英語の基礎的なフレーズでも、使うときに注意したほうがいいものもある(撮影/吉松伸太郎)

Q.  単語やフレーズで、特に日本人が間違いやすい英語はありますか?

A. 発音が難しい単語でいえば、“water”や“twenty”、“Santa Claus”のように、“t”の音が脱落するものでしょうか。アメリカ英語だからという部分もあるかもしれませんが、聞き取りにくいことが多いと思います。

 間違いやすいのはカタカナ英語や和製英語として日本語で定着している単語ですかね。たとえば「テイクアウト」はアメリカ英語だったら“to go”だし、イギリス英語なら“take away”。服装に関する言葉も多いですよね。「トップス」とは言わずに“sweater”や“shirt”だし、「ワンピース」は“dress”。「今日のコーディネート」と言うときにも“Today’s outfit”という言い回しを使いますね。

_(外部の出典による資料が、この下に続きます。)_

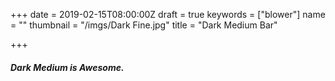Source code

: +++
date = 2019-02-15T08:00:00Z
draft = true
keywords = ["blower"]
name = ""
thumbnail = "/imgs/Dark Fine.jpg"
title = "Dark Medium Bar"

+++
##### Dark Medium is Awesome.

 英会話のテキストに出てくるような基礎的なフレーズで、注意の必要なものもあります。初対面の人に聞きがちですが、“Where are you from?”という質問はアメリカではとてもセンシティブ。挨拶的なものなので聞くこと自体は問題ありませんが、たとえばアジア系アメリカ人に“Where are you from?”と聞いたら、“I’m from Boston”などと返ってくるとします。それに対して、何系のアジア人かを聞き出したくて、つい“Where are your grandparents from?”などルーツを細かく聞こうとしてしまうのは要注意です。本人は「アメリカ人」というアイデンティティーを持っているのに、外見でアジア出身だと判断して意図せず相手にとって不快な聞き方をしてしまう。人によっては「私はアメリカ人ではないってこと?」と気分を害してしまうケースもあります。

 日本で生活していると、人種の問題にそこまで意識が及びませんが、さまざまなルーツのアメリカ人が集まっているのがアメリカ。国籍や出身地の尋ね方には配慮したほうがいいと思います。適切なコミュニケーションをとることは日本人同士であっても簡単ではないので、海外の人と英語でとることは本当に難しいことだと思います。